Мёд для убожества. Бехровия. Том 1 - страница 9



– А я говорил: с маслом играть – как…

– Заткнись! – Вилка шипит, открываясь от протокола.

– Да, сынок, заткнись. Сбил, зараза. О чем это я? А, масло еще пузырится – значит, прошло не больше четверти часа. И кровь, чертова куча крови…

– Это из него столько вытекло, мастер?

– У него такое гузно вместо башки, что всё возможно… – хриплый смешок. – Это не записывай, ага? Не знаю, тут под курткой еще ошметки, похоже, потроха и-и-и… Да, кусочек уха. Запиши лучше: «ушной раковины», – так будет по-умному. Но это не от него. Его уши на месте.

Табита недовольно вздыхает, шаркает сапогами по угольной крошке, перебираясь к раздвоенной голове.

– Тип лица – западный. Глаза черные, разрез век нормальный, волосы и борода тоже черные…

– Мастер, я бы сказала, эм, – неуверенно вставляет Вилка, – волосы смолистые.

– Вилка, мать твою, и чем это отличается от черного?

– Ну, это не просто черный, а прямо черный-черный! – заминка, как если бы она кусала губу. – Такой черный, что будто бы блестит… Коты такие еще есть.

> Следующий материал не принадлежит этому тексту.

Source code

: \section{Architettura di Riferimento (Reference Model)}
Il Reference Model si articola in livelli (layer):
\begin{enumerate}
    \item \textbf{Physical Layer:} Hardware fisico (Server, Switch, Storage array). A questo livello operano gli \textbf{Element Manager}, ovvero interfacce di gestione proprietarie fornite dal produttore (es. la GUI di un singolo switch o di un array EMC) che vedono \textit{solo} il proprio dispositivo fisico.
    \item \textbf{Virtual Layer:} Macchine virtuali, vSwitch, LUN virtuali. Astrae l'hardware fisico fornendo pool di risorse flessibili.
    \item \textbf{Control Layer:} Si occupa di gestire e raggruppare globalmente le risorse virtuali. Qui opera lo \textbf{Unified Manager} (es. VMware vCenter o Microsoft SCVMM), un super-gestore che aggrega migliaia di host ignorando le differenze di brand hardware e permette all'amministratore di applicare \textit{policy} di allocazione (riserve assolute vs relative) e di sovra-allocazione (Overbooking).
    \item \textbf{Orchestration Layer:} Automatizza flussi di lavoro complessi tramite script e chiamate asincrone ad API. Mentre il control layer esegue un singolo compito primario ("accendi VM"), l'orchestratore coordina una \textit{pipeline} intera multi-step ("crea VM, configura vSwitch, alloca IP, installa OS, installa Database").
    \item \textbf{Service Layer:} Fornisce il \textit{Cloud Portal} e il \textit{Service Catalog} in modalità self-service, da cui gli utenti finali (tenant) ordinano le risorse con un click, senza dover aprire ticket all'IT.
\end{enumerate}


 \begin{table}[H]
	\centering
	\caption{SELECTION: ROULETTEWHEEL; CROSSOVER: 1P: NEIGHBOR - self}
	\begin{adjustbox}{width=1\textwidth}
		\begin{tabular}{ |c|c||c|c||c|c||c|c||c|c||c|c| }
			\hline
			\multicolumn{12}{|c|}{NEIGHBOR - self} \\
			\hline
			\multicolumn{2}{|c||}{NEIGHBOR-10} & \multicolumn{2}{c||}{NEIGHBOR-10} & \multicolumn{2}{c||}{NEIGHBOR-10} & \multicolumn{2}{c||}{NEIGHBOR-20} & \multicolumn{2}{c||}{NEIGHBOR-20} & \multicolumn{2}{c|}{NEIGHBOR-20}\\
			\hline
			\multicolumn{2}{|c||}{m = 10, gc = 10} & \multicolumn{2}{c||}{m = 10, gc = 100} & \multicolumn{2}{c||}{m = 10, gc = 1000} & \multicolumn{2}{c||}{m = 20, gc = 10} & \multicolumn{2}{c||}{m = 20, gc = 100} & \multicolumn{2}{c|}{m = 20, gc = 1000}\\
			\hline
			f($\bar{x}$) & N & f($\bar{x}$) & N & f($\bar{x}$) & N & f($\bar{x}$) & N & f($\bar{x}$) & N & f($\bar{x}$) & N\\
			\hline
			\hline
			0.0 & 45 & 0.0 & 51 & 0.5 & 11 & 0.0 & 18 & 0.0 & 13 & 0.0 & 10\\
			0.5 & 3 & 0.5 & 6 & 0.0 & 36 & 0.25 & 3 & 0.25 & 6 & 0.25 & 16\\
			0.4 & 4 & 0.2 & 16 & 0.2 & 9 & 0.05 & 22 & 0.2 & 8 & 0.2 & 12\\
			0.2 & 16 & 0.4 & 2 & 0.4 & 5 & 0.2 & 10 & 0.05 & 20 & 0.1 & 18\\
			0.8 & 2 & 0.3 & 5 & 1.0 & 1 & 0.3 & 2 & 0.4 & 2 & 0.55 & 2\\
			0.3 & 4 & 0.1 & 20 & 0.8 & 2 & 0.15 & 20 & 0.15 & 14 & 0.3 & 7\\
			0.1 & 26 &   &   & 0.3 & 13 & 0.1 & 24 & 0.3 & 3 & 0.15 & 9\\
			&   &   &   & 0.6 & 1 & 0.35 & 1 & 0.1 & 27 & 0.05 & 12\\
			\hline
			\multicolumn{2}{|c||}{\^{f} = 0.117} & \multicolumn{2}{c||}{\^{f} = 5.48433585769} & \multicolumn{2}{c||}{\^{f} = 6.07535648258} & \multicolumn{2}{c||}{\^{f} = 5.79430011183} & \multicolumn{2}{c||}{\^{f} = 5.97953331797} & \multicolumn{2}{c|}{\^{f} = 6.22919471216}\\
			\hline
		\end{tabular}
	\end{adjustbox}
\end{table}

– Пф-ф, коты! – вставляет Лих. – Разве типа черный – он не везде черный?

Злобное тихое «заткнись» не пришлось долго ждать.

– Ладно, пиши как хочешь – только б в переводе на табитский это означало «черный», ага? Хм, рана на лице от чего-то режуще-рубящего. Топор или тесак? Не пойму. Края ровные, но почему-то не вижу кости на срезе. Как будто…

Пару секунд слышно лишь скрипы – фонаря на ветру и пера по листу протокола.

– Как будто что? – напоминает девчонка, бросив жевать кончик пера.

– Если у меня еще не поехала крыша, – аккуратно говорит мастер, – рана точно заросла.

Остается только один скрип – волнующий и монотонный – от фонаря. А вот перо не скрипит: Вилка, оторопев, не спешит записывать слова Табиты. Только заносит острие над строчкой для «травм и увечий» – и замирает, не обращая внимания на мелкие капли чернил, марающие протокол.

– Эй, – нарушает молчание Лих, – а вы не слышите? Звук типа. Как будто цепочка какая звенит?


***


Пространство – пульсирующий зал. Он постоянно меняется и не имеет стазиса. Стены – если уместно так их назвать – сокращаются сердечной мышцей. Но делают это неровно, случайно – как орган смертельно больного. И всюду клубится дым. Сочного такого мясного цвета, с вкраплениями то рубиновых пятен, то темных, что гагат. Рубин пробегает всполохами, непослушными крошечными молниями, а гагат – сгущается в клубах, словно силясь задушить всё остальное.

Здесь я не ощущаю себя – никакого чувства «самости». Зажат в этом беспокойном пузыре, а за ним – ничего. Но мы это уже проходили – не раз, не два и даже не… Сколько? Плевать. Я давно перестал считать число наших встреч…

– А ты, Цепь?

Из ниоткуда возникает курульное* кресло. Возникает вдруг – и кажется, было здесь всегда. Кованое потускневшее золото, подпаленный бархат обивки, а на бархате – полуобнаженная дева. Я бы сказал «обнаженная», но грудь и бедра утянуты неброскими стальными звеньями – точь-в-точь такими я душил Вилли. Звенья скрывают ровно столько, чтобы создавать легкую интригу, но не более. Поэтому я говорю «полу», хотя на деле это то еще лукавство.

– Ах, как это на тебя похоже, дорогой! – дева звонко смеется, закидывая ногу на ногу. – Ты никогда не придавал значения нашим рандеву. Как обидно!

Я поднимаю руку и щелкаю пальцами. Меж них появляется сигарета.

– Ты забываешься, Цепь. Ты здесь не гость, и у нас не свиданка двух подростков с потными ладошками.